Task to complete :: From the entries below, copy out every line with "noises" in it.

[Dataset entries]
..........
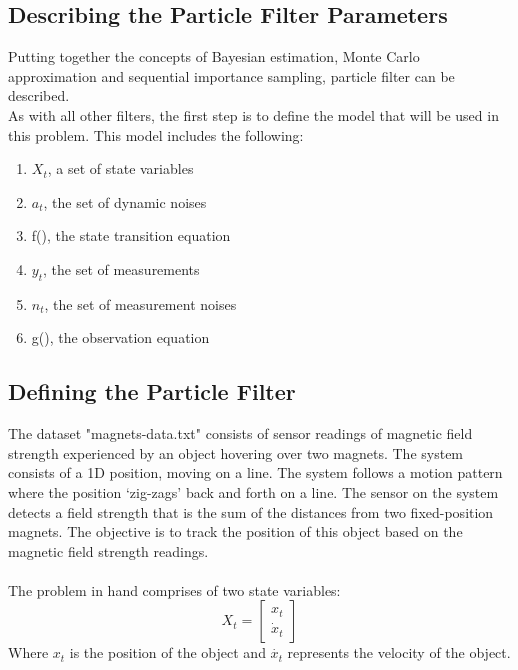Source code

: \documentclass[12pt]{article}
\begin{document}
\subsection{Describing the Particle Filter Parameters}
Putting together the concepts of Bayesian estimation, Monte Carlo approximation and sequential importance sampling, particle filter can be described. \\
As with all other filters, the first step is to define the model that will be used in this problem. This model includes the following: 
\begin{enumerate}
\item $X_t$, a set of state variables
\item $a_t$, the set of dynamic noises
\item f(), the state transition equation
\item $y_t$, the set of measurements
\item $n_t$, the set of measurement noises
\item g(), the observation equation
\end{enumerate}

\subsection{Defining the Particle Filter}
The dataset "magnets-data.txt" consists of sensor readings of magnetic field strength experienced by an object hovering over two magnets. The system consists of a 1D position, moving on a line. The system follows a motion pattern where the position `zig-zags' back and forth on a line. The sensor on the system detects a field strength that is the sum of the distances from two fixed-position magnets. The objective is to track the position of this object based on the magnetic field strength readings.\\
\\ 

The problem in hand comprises of two state variables:
\begin{equation}
X_t = \begin{bmatrix}
x_t \\
\dot{x}_t
\end{bmatrix}
\label{eq:States}
\end{equation}
Where $x_t$ is the position of the object and $\dot{x_t}$ represents the velocity of the object.\\  
\end{document}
..........
Solution to the exercise ::
\item $a_t$, the set of dynamic noises
\item $n_t$, the set of measurement noises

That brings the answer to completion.